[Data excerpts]
******************************
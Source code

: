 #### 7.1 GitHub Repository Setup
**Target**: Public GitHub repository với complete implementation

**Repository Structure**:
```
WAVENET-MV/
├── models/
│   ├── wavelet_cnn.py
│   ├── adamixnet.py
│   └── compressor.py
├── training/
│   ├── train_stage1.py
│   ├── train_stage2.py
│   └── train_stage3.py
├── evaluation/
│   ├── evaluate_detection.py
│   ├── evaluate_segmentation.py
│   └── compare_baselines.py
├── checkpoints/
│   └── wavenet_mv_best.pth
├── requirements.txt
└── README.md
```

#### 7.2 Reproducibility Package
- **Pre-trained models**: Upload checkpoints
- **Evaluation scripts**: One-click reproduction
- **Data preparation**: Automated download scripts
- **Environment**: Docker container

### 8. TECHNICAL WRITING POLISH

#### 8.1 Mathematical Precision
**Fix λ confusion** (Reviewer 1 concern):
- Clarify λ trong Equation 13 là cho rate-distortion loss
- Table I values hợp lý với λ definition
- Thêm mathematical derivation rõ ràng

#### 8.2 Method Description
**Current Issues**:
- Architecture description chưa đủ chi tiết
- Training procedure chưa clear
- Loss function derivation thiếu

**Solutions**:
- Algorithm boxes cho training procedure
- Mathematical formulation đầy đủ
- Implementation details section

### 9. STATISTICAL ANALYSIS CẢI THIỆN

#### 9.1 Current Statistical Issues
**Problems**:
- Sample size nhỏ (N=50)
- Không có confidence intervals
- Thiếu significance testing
******************************
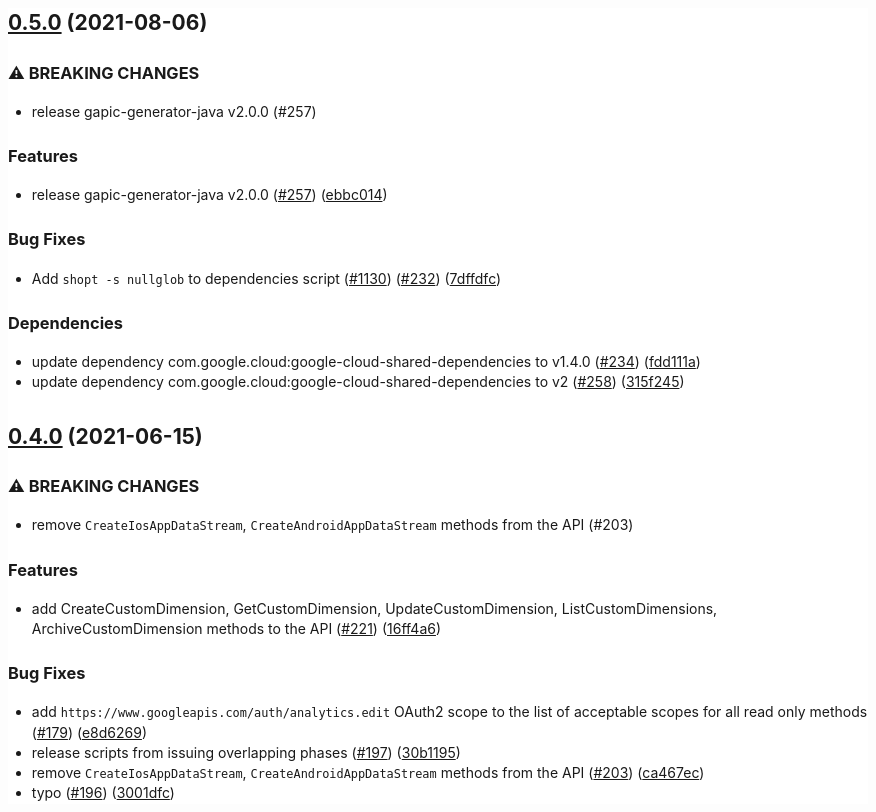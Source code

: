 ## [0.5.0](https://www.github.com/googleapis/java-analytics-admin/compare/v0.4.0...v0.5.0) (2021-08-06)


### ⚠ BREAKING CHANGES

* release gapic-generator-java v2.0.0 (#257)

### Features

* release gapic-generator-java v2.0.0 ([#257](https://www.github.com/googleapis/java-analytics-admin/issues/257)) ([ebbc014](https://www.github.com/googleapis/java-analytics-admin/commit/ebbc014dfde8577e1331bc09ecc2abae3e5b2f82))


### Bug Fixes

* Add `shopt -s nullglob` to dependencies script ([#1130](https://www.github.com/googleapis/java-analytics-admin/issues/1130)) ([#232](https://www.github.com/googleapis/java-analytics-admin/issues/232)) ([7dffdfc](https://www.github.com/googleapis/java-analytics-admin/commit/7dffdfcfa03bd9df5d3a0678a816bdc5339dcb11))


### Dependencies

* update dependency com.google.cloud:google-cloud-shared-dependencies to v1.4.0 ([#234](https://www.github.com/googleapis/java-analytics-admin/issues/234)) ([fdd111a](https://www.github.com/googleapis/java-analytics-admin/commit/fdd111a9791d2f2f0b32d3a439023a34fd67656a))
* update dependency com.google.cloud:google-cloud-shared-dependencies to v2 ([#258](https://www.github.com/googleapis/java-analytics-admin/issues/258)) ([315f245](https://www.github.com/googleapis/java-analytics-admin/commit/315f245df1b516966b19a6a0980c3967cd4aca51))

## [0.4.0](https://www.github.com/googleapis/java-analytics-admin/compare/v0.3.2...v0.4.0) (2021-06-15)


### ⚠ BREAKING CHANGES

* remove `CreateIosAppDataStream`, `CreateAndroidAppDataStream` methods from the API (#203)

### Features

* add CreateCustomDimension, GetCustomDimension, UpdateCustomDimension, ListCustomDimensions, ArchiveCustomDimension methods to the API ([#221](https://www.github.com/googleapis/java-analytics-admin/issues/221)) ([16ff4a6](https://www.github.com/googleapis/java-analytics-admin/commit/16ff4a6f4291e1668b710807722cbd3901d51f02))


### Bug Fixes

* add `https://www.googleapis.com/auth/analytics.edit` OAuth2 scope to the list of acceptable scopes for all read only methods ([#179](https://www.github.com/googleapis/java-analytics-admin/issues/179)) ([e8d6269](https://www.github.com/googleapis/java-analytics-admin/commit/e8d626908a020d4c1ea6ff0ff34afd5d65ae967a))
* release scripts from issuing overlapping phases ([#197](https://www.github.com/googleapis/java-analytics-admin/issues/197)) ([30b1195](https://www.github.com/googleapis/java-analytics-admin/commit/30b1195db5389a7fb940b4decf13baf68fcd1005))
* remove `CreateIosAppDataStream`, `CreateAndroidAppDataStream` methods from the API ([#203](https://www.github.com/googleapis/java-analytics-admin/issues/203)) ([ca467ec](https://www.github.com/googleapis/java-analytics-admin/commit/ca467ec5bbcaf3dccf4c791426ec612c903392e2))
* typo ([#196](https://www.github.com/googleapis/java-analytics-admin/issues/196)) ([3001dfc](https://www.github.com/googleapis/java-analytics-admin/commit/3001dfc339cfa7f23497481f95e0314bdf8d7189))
******************************
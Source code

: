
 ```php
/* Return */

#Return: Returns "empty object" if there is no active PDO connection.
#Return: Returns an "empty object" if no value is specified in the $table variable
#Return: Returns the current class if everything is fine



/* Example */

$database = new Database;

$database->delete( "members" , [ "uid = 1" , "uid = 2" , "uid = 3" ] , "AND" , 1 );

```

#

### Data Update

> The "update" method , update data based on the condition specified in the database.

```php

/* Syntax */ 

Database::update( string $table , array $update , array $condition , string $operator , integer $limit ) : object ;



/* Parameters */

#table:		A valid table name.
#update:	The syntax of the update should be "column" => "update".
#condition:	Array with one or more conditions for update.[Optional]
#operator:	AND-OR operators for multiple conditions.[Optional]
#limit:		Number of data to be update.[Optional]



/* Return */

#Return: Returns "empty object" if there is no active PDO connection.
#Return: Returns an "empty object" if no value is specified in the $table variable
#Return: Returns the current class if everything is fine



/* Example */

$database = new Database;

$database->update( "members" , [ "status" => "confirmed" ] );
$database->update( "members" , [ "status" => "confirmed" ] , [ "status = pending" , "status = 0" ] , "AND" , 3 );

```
******************************
◆ **GOAL OF THE EXERCISE**: Each line carrying the string "derivation" should be copied out from the entries.

◆ **EXERCISE ANSWER**:
- Thêm mathematical derivation rõ ràng
- Loss function derivation thiếu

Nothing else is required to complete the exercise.